We’ve discussed Westvleteren XII numerous times on the website and podcast as its reputation as thee best beer in the world. One of the things that adds to its allure is that it is nearly impossible to get without nice connections within the beer geek world. This is because the brewers of this beer aren’t really brewers, they are monks who brew beer as part monastery tradition and part monetary income. Wesvleteren is one of nine monasteries in the world that are recognized by the International Trappist Association as authentic Trappist breweries. This is an extremely prestigious and rigorous classification which is indicated by the short list of breweries that have made the cut.
- The beer must be brewed within the walls of a Trappist monastery, either by the monks themselves or under their supervision.
- The brewery must be of secondary importance within the monastery and it should witness to the business practices proper to a monastic way of life.
- The brewery is not intended to be a profit-making venture. The income covers the living expenses of the monks and the maintenance of the buildings and grounds. Whatever remains is donated to charity for social work and to help persons in need.
- Trappist breweries are constantly monitored to assure the irreproachable quality of their beers.
This is of course counter-intuitive to the world of American craft brewing. While craft breweries are more likely brewing for their love of beer over a crass profit grab (which seems to separate them from their mass market brethren) they are not donating profits to charitable organizations nor brewing as a secondary purpose. While there are breweries with an intensely focused social mission the brewery is their primary focus.
These conditions have only been met by six breweries in Belgium, one in the Netherlands, and one is Austria. They are the only breweries sporting the official Trappist logo on their beers. That was until last Tuesday. As of December 10th Spencer Trappist Ale from St. Joseph’s Abbey in Spencer, Massachusetts has joined the prestigious ranks of* Biéres de Chimay,Brasserie d’Orval, *Brasserie de Rochefort, Brouwerij der Trappisten van Westmale, Brouwerij Westvleteren, Brouwerij der Sint-Benedictusabdij de Achelse Kluis,Brouwerij de Koningshoeven, and Stift Engelszell to become America’s first Trappist brewery.

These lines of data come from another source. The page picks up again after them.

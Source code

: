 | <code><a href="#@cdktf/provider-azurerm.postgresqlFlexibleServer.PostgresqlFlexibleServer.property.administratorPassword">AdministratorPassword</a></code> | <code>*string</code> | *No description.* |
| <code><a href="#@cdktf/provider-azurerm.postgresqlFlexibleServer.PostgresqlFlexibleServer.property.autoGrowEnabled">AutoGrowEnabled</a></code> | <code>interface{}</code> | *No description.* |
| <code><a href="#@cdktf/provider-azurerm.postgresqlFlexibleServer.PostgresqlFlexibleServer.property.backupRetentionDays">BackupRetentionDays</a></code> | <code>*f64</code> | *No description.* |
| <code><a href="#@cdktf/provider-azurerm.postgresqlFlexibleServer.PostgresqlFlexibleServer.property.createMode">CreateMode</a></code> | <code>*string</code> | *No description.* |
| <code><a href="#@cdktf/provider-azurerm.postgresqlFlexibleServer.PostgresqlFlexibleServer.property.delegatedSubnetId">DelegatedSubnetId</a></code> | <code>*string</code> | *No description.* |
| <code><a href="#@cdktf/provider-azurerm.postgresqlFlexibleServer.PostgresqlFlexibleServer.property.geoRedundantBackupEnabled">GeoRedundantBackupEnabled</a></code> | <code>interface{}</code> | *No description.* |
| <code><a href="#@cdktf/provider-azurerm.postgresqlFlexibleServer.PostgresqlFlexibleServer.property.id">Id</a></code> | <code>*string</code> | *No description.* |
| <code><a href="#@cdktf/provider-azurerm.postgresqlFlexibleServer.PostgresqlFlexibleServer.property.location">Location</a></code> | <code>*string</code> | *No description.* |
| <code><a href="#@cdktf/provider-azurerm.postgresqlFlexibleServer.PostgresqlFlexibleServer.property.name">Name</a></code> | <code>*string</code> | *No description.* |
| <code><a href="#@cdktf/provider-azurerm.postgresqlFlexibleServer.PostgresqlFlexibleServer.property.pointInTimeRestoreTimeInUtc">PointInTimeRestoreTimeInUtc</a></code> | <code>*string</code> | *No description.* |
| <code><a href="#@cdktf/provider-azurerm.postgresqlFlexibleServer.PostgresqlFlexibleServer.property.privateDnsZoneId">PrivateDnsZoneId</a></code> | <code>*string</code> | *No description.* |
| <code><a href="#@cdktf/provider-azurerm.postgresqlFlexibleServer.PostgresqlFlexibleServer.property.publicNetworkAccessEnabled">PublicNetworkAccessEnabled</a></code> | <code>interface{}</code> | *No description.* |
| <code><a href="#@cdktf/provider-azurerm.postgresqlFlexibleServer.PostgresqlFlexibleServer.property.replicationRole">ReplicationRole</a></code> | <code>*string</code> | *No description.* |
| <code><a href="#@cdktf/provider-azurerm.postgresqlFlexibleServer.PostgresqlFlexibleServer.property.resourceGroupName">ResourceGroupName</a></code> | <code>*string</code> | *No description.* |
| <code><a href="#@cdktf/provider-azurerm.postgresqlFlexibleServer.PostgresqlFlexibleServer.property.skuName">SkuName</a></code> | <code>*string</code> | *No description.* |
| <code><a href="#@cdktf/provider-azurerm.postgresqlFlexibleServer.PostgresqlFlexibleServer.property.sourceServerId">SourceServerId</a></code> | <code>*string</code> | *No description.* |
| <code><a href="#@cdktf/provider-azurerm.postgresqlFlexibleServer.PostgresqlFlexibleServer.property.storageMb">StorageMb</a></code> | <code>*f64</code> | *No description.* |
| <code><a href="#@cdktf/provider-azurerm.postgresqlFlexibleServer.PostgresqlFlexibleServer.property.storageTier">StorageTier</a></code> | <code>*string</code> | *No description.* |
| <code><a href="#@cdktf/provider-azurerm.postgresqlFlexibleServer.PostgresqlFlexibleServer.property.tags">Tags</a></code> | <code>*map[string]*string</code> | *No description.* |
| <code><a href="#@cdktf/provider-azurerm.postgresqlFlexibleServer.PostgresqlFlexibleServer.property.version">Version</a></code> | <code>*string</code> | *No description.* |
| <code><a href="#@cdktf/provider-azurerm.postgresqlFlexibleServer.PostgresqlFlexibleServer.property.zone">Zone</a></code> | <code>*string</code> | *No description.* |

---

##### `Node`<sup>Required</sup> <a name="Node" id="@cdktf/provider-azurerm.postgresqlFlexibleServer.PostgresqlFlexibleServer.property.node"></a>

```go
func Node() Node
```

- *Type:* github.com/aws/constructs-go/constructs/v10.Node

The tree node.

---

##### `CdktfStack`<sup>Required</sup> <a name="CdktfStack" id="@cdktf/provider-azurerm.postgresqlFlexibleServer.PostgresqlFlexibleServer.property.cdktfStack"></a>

This is a huge deal as America’s reputation for craft beer has grown in leaps in bounds around the world but despite having an unrivaled positions as number one in pushing the limits of beer beyond traditional convention America’s craft brewing revolution lacks the incomprehensible history and traditions of European beer culture. To have an American abbey producing a traditional abbey ale of such high quality to be deserving of being considered in the same realm as the beers of Chimay, Westmale, and Westvleteren is truly amazing. It adds another level of credibility and seriousness to the American craft beer scene that only further cements America as a leader in craft brewing.
The beer itself appears to be a simple blonde ale at 6.5% ABV. It is interesting that St. Joseph’s Abbey is bottling the beer at the European traditional 11.2 fluid ounces rather than the American traditional 12 fluid ounces. Just one more touch of authenticity to the Trappist tradition.
The back label contains the following text.
Inspired by traditional refectory ales brewed by monks for the monks’ table, Spencer is a full-bodied, golden-hued Trappist ale with fruity accents, a dry finish and light hop bitterness.
St. Joseph’s Abbey in Spencer, Massachusetts, is home to a community of Trappist monks and the first American Trappist brewery. Following the Benedicting tradition of ora et labora (prayer and work), the monks pursue a simple life of contemplative prayer, manual labor and hospitality. The brewery helps support the monks and their charitable outreach.
I hope to be able to get my hands on some of this monumentally important beer in the near future as while it may not necessarily beer your favorite style of beer it will be of the highest caliber of beer and worthy of the Trappist label. It is an exciting week for craft beer in American. Time to celebrate with a pint!